____ Available data

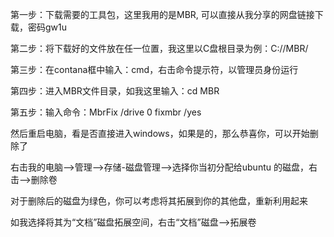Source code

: 第一步：下载需要的工具包，这里我用的是MBR, 可以直接从我分享的网盘链接下载，密码gw1u

第二步：将下载好的文件放在任一位置，我这里以C盘根目录为例：C://MBR/

第三步：在contana框中输入：cmd，右击命令提示符，以管理员身份运行 


第四步：进入MBR文件目录，如我这里输入：cd MBR

第五步：输入命令：MbrFix /drive 0 fixmbr /yes

然后重启电脑，看是否直接进入windows，如果是的，那么恭喜你，可以开始删除了

右击我的电脑–>管理–>存储-磁盘管理–>选择你当初分配给ubuntu 的磁盘，右击–>删除卷

对于删除后的磁盘为绿色，你可以考虑将其拓展到你的其他盘，重新利用起来

如我选择将其为“文档”磁盘拓展空间，右击“文档”磁盘–>拓展卷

________

Which lines run from the one containing "第五步：输入命令：MbrFix /drive 0 fixmbr /yes" to the final line of the entries? Return those lines exactly, and only those.

# Answer section
第五步：输入命令：MbrFix /drive 0 fixmbr /yes

然后重启电脑，看是否直接进入windows，如果是的，那么恭喜你，可以开始删除了

右击我的电脑–>管理–>存储-磁盘管理–>选择你当初分配给ubuntu 的磁盘，右击–>删除卷

对于删除后的磁盘为绿色，你可以考虑将其拓展到你的其他盘，重新利用起来

如我选择将其为“文档”磁盘拓展空间，右击“文档”磁盘–>拓展卷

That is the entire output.